Your objective
For this exercise, output every line of the data as it stands.

%%

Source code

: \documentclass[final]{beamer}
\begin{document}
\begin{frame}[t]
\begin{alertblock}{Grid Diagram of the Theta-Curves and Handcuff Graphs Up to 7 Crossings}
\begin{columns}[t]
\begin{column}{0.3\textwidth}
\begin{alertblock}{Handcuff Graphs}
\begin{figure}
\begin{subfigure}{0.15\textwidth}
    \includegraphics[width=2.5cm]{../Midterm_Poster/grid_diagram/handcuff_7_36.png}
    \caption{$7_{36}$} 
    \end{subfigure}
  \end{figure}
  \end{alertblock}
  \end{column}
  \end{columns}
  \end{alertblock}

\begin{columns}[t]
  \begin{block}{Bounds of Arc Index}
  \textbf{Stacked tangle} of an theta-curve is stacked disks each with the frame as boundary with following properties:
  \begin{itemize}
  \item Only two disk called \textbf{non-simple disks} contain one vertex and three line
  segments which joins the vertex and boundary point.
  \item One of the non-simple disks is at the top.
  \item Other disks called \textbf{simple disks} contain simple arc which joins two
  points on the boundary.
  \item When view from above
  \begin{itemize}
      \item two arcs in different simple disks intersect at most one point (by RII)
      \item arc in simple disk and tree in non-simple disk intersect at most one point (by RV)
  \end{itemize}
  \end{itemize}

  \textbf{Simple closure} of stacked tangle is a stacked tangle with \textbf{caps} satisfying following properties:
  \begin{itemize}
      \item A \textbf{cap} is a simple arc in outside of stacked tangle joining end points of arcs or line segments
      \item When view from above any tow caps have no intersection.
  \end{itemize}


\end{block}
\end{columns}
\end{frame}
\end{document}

%%

Solution below
Source code

: \documentclass[final]{beamer}
\begin{document}
\begin{frame}[t]
\begin{alertblock}{Grid Diagram of the Theta-Curves and Handcuff Graphs Up to 7 Crossings}
\begin{columns}[t]
\begin{column}{0.3\textwidth}
\begin{alertblock}{Handcuff Graphs}
\begin{figure}
\begin{subfigure}{0.15\textwidth}
    \includegraphics[width=2.5cm]{../Midterm_Poster/grid_diagram/handcuff_7_36.png}
    \caption{$7_{36}$} 
    \end{subfigure}
  \end{figure}
  \end{alertblock}
  \end{column}
  \end{columns}
  \end{alertblock}

\begin{columns}[t]
  \begin{block}{Bounds of Arc Index}
  \textbf{Stacked tangle} of an theta-curve is stacked disks each with the frame as boundary with following properties:
  \begin{itemize}
  \item Only two disk called \textbf{non-simple disks} contain one vertex and three line
  segments which joins the vertex and boundary point.
  \item One of the non-simple disks is at the top.
  \item Other disks called \textbf{simple disks} contain simple arc which joins two
  points on the boundary.
  \item When view from above
  \begin{itemize}
      \item two arcs in different simple disks intersect at most one point (by RII)
      \item arc in simple disk and tree in non-simple disk intersect at most one point (by RV)
  \end{itemize}
  \end{itemize}

  \textbf{Simple closure} of stacked tangle is a stacked tangle with \textbf{caps} satisfying following properties:
  \begin{itemize}
      \item A \textbf{cap} is a simple arc in outside of stacked tangle joining end points of arcs or line segments
      \item When view from above any tow caps have no intersection.
  \end{itemize}


\end{block}
\end{columns}
\end{frame}
\end{document}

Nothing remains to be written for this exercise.